Many people live in rural areas that are not supplied with municipal water or sewer, and they face a new form of sewage disposal: a septic system. Whether you're a new homeowner or not, understanding your septic system is a must. Here's what you should know:
The septic system consists of three main parts: the septic tank, the septic field, and the soil beneath the septic field.
The septic tank is a watertight concrete box that temporarily holds household wastes. The tank is connected to the septic field by a buried pipe. The purpose of the septic field is to deliver wastewater to the soil. The soil purifies the wastewater by removing the germs and chemicals before they reach the groundwater or any adjacent surface waters such as rivers, lakes, and estuaries.
Appropriate septic system maintenance is necessary to prevent damage and costly replacement that may run anywhere between $5,000 and $25,000, depending on the system that you have.
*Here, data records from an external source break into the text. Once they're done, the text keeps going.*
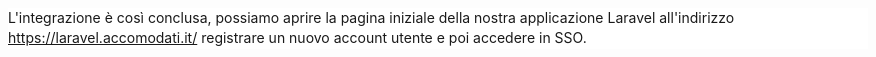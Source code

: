 L'integrazione è così conclusa, possiamo aprire la pagina iniziale della nostra applicazione Laravel all'indirizzo https://laravel.accomodati.it/ registrare un nuovo account utente e poi accedere in SSO.
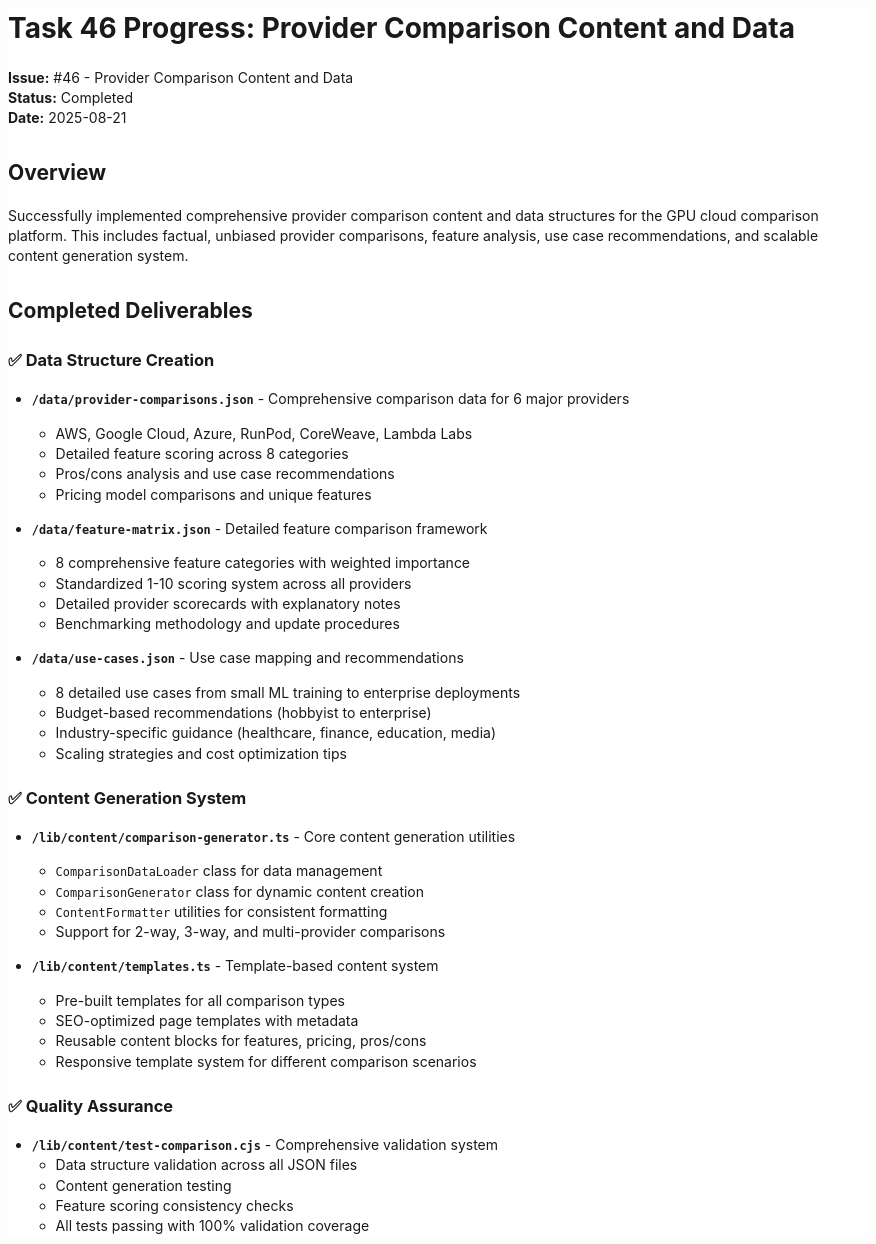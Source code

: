 # Task 46 Progress: Provider Comparison Content and Data

**Issue:** #46 - Provider Comparison Content and Data  
**Status:** Completed  
**Date:** 2025-08-21  

## Overview
Successfully implemented comprehensive provider comparison content and data structures for the GPU cloud comparison platform. This includes factual, unbiased provider comparisons, feature analysis, use case recommendations, and scalable content generation system.

## Completed Deliverables

### ✅ Data Structure Creation
- **`/data/provider-comparisons.json`** - Comprehensive comparison data for 6 major providers
  - AWS, Google Cloud, Azure, RunPod, CoreWeave, Lambda Labs
  - Detailed feature scoring across 8 categories
  - Pros/cons analysis and use case recommendations
  - Pricing model comparisons and unique features

- **`/data/feature-matrix.json`** - Detailed feature comparison framework
  - 8 comprehensive feature categories with weighted importance
  - Standardized 1-10 scoring system across all providers
  - Detailed provider scorecards with explanatory notes
  - Benchmarking methodology and update procedures

- **`/data/use-cases.json`** - Use case mapping and recommendations
  - 8 detailed use cases from small ML training to enterprise deployments
  - Budget-based recommendations (hobbyist to enterprise)
  - Industry-specific guidance (healthcare, finance, education, media)
  - Scaling strategies and cost optimization tips

### ✅ Content Generation System
- **`/lib/content/comparison-generator.ts`** - Core content generation utilities
  - `ComparisonDataLoader` class for data management
  - `ComparisonGenerator` class for dynamic content creation
  - `ContentFormatter` utilities for consistent formatting
  - Support for 2-way, 3-way, and multi-provider comparisons

- **`/lib/content/templates.ts`** - Template-based content system
  - Pre-built templates for all comparison types
  - SEO-optimized page templates with metadata
  - Reusable content blocks for features, pricing, pros/cons
  - Responsive template system for different comparison scenarios

### ✅ Quality Assurance
- **`/lib/content/test-comparison.cjs`** - Comprehensive validation system
  - Data structure validation across all JSON files
  - Content generation testing
  - Feature scoring consistency checks
  - All tests passing with 100% validation coverage
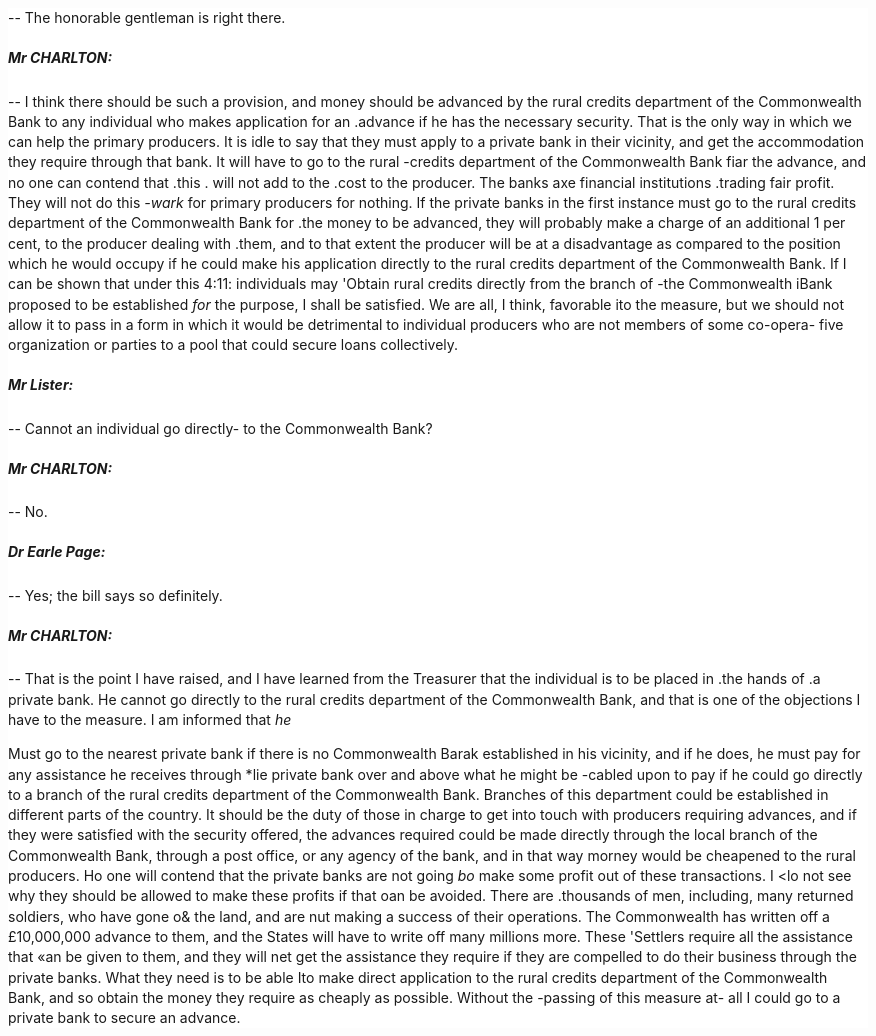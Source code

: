 -- The honorable gentleman is right there. 

##### Mr CHARLTON:

-- I think there should be such a provision, and money should be advanced by the rural credits department of the Commonwealth Bank to any  individual who makes application for an .advance if he has the necessary security. That is the only way in which we can help the primary producers. It is idle to say that they must apply to a private bank in their vicinity, and get the accommodation they require through that bank. It will have to go to the rural -credits department of the Commonwealth Bank fiar the advance, and no one can contend that .this . will not add to the .cost to the producer. The banks axe financial institutions .trading fair profit. They will not do this  *-wark*  for primary producers for nothing. If the private banks in the first instance must go to the rural credits department of the Commonwealth Bank for .the money to be advanced, they will probably make a charge of an additional 1 per cent, to the producer dealing with .them, and to that extent the producer will be at a disadvantage as compared to the position which he would occupy if he could make his application directly to the rural credits department of the Commonwealth Bank. If I can be shown that under this 4:11: individuals may 'Obtain rural credits directly from the branch of -the Commonwealth iBank proposed to be established  *for*  the purpose, I shall be satisfied. We are all, I think, favorable ito the measure, but we should not allow it to pass in a form in which it would be detrimental to individual producers who are not members of some  co-opera-  five organization or parties to a pool that could secure loans collectively. 

##### Mr Lister:

-- Cannot an individual go directly- to the Commonwealth Bank? 

##### Mr CHARLTON:

-- No. 

##### Dr Earle Page:

-- Yes; the bill says so definitely. 

##### Mr CHARLTON:

-- That is the point I have raised, and I have learned from the Treasurer that the individual is to be placed in .the hands of .a private bank. He cannot go directly to the rural credits department of the Commonwealth Bank, and that is one of the objections I have to the measure. I am informed that  *he* 

Must go to the nearest  private  bank if there is no Commonwealth Barak established in his vicinity, and if he does, he must pay for any assistance he  receives  through *lie private bank over and above what he might be -cabled upon to pay if he could go directly to a branch of the rural credits department of the Commonwealth Bank. Branches of this department could be established in different parts of the country. It should be the duty of those in charge to get into touch with producers requiring advances, and if they were satisfied with the security  offered,  the advances required could be made directly through the local branch of the Commonwealth Bank, through a post office, or any agency of the bank, and in that way morney would be cheapened to the rural producers. Ho one will contend that the private banks are not going  *bo*  make some profit out of these transactions. I &lt;lo not see why they should be allowed to make these profits if that oan be avoided. There are .thousands of men, including, many returned soldiers, who have gone o&amp; the land, and are nut making a success of their operations. The Commonwealth has written off a  £10,000,000  advance to them, and the States will have to write off many millions more. These 'Settlers require all the assistance that «an be given to them, and they will net get the assistance they require if they are compelled to do their business through the private banks. What they need is to be able Ito make direct application to the rural credits department of the Commonwealth Bank, and so obtain the money they require as cheaply as possible. Without the -passing of this measure at- all I could go to a private bank to secure an advance. 

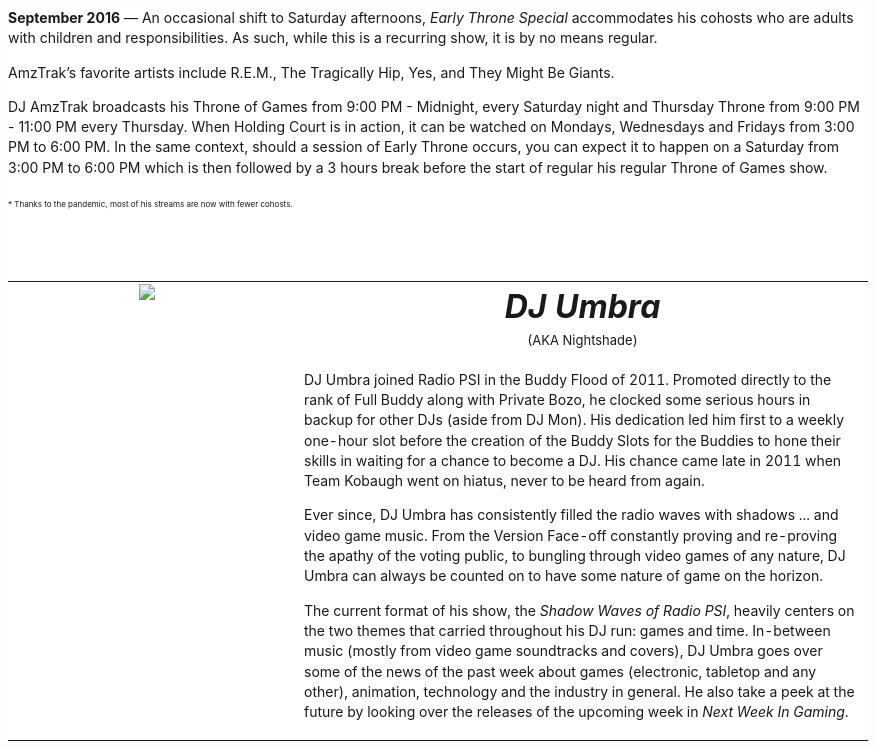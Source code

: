 <p>
<b>September 2016</b> &mdash; An occasional shift to Saturday afternoons, <i>Early Throne Special</i> accommodates his cohosts who are adults with children and responsibilities. As such, while this is a recurring show, it is by no means regular.
</p>

<p>AmzTrak’s favorite artists include R.E.M., The Tragically Hip, Yes, and They Might Be Giants.
</p>

<p>
DJ AmzTrak broadcasts his Throne of Games from 9:00 PM - Midnight, every Saturday night and Thursday Throne from 9:00 PM - 11:00 PM every Thursday. When Holding Court is in action, it can be watched on Mondays, Wednesdays and Fridays from 3:00 PM to 6:00 PM. In the same context, should a session of Early Throne occurs, you can expect it to happen on a Saturday from 3:00 PM to 6:00 PM which is then followed by a 3 hours break before the start of regular his regular Throne of Games show.
</p>

<p>
<span style="font-size: 8px;">* Thanks to the pandemic, most of his streams are now with fewer cohosts.</span>
</p>
</td>
</tr>
</p>
</table>


<br /><br />



<table>
<p align="center" valign="middle"><td rowspan="2" align="center" width="275, *">
<img style="margin-right: 12px" src="http - //starmen.net/radio/images/dj_pictures/nightshade.gif" />
</td>

<td align="center">
<font size="6"><b><i>DJ Umbra</i></b></font><br /><font size="2">(AKA Nightshade)</font>
</td>

<tr>
<td>
<p>DJ Umbra joined Radio PSI in the Buddy Flood of 2011. Promoted directly to the rank of Full Buddy along with Private Bozo, he clocked some serious hours in backup for other DJs (aside from DJ Mon). His dedication led him first to a weekly one-hour slot before the creation of the Buddy Slots for the Buddies to hone their skills in waiting for a chance to become a DJ. His chance came late in 2011 when Team Kobaugh went on hiatus, never to be heard from again.
</p>

<p>Ever since, DJ Umbra has consistently filled the radio waves with shadows ... and video game music. From the Version Face-off constantly proving and re-proving the apathy of the voting public, to bungling through video games of any nature, DJ Umbra can always be counted on to have some nature of game on the horizon.
</p>

<p>
The current format of his show, the <i>Shadow Waves of Radio PSI</i>, heavily centers on the two themes that carried throughout his DJ run: games and time. In-between music (mostly from video game soundtracks and covers), DJ Umbra goes over some of the news of the past week about games (electronic, tabletop and any other), animation, technology and the industry in general. He also take a peek at the future by looking over the releases of the upcoming week in <i>Next Week In Gaming</i>.
</p>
These suggestions might help you to prolong your septic tank’s life:
Do not put too much water into the septic system; typical water use is about 50 gallons per day for each person in the family.
Spread your laundry over the week to avoid dumping a lot of water into the tank at once.
Dispose only toilet water and water from bathing, showering, dishwashing, and laundry into the septic system.
Use biodegradable cleaners and soaps, as harsh chemicals will kill the bacteria that aids in breaking down the sludge in your septic system.
Don’t drive or build on the septic field. The majority of water in the field evaporates. Soil compaction prevents oxygen from getting into the soil.